Eriksen has a long history of cycling and building bikes in Steamboat.

He opened his first shop, Sore Saddle Cyclery, in 1975 in the domed building at the corner of 12th and Yampa streets and founded Moots Cycles in 1980. He eventually sold his interest in Moots with a five-year no-compete clause. After the clause expired, Eriksen was free to open a new shop. He said Thursday that he wanted more flexibility and the ability to experiment with designs.

He said he spent 13 months setting up the shop. Kent Eriksen Cycles started producing bikes in February. Although Moots and Eriksen are now competing, Eriksen said he knows many of the people at Moots, and it is friendly competition.

“They’re in good hands,” Eriksen said. “I really just missed some of the aspects of a smaller company.”

About 72 of Eriksen’s frames have been sold already to local bike shops and to customers directly.

“Word has gotten out,” Eriksen said.

He has two employees – Bo Randolph and welder Chris Moore. Eriksen’s wife, Katie Lindquist-Eriksen, is an avid cyclist and runs the business operations for Kent Eriksen Cycles.

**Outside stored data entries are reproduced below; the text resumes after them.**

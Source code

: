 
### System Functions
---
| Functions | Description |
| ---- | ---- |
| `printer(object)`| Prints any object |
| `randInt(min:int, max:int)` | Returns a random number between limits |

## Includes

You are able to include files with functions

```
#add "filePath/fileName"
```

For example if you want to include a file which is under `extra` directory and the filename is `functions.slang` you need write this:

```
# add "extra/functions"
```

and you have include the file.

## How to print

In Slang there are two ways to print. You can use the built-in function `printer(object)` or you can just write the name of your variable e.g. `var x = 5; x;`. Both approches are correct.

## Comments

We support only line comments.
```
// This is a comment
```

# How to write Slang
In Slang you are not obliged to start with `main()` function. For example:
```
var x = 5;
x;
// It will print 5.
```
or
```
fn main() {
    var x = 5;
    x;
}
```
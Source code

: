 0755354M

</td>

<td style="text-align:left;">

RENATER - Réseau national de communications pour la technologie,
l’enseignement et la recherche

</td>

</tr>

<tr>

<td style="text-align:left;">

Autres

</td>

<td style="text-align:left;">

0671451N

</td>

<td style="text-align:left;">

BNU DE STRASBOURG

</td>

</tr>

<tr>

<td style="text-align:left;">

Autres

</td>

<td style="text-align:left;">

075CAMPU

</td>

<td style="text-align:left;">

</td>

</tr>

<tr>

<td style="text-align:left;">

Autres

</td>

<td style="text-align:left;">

“He’s just not stuck in a machine shop pumping out bikes,” Lindquist-Eriksen said. “It’s great to have him doing work with the people and customers. We’re kind of starting from scratch.”

This week, Eriksen and his wife are heading to the largest bike trade show in North America to show off their bikes and build interest. Eriksen’s goal is to have his bikes sold by two dozen dealers. Right now, they are building about 10 bikes a month. He is aiming for 200 bikes a year.

The bikes are custom-made for each rider and retail for between $4,500 and $7,000. The titanium tubing that the bikes are shaped from costs about $50 a foot.

“I think you’re always better off with a custom bike,” Eriksen said. “They’re all unique.”

When Eriksen started building bikes at Moots, the bikes were made of steel and were heavy relative to the titanium bikes he started building in1991. The road bikes Eriksen builds typically weigh less than 16 pounds, and the mountain bikes weigh between 20 and 26 pounds. The bikes are built to be tough, and the frames come with a lifetime warranty. And although bikes have evolved during the 30 years he has been building them, at least some things have stayed the same.

“There are still two wheels and a chain,” he said.

Eriksen said all of his customers have called to tell him how much they like the bikes.

“We’re still batting 100 percent,” he said.

Between starting a new business and promoting his product, Eriksen still has time to ride. At the Chequamegon Fat Tire race in Hayward, Wis., more than 2,000 bicyclists raced Sept. 16. Eriksen was the fastest man 50 years or older.

“Not bad for an old guy,” said his wife, who was the fifth-fastest woman in the race.

Eriksen said the support from the community of Steamboat has been important during the 30 years he has built bikes. In November, they plan to hold an open house at the new shop, and there will be specials for locals.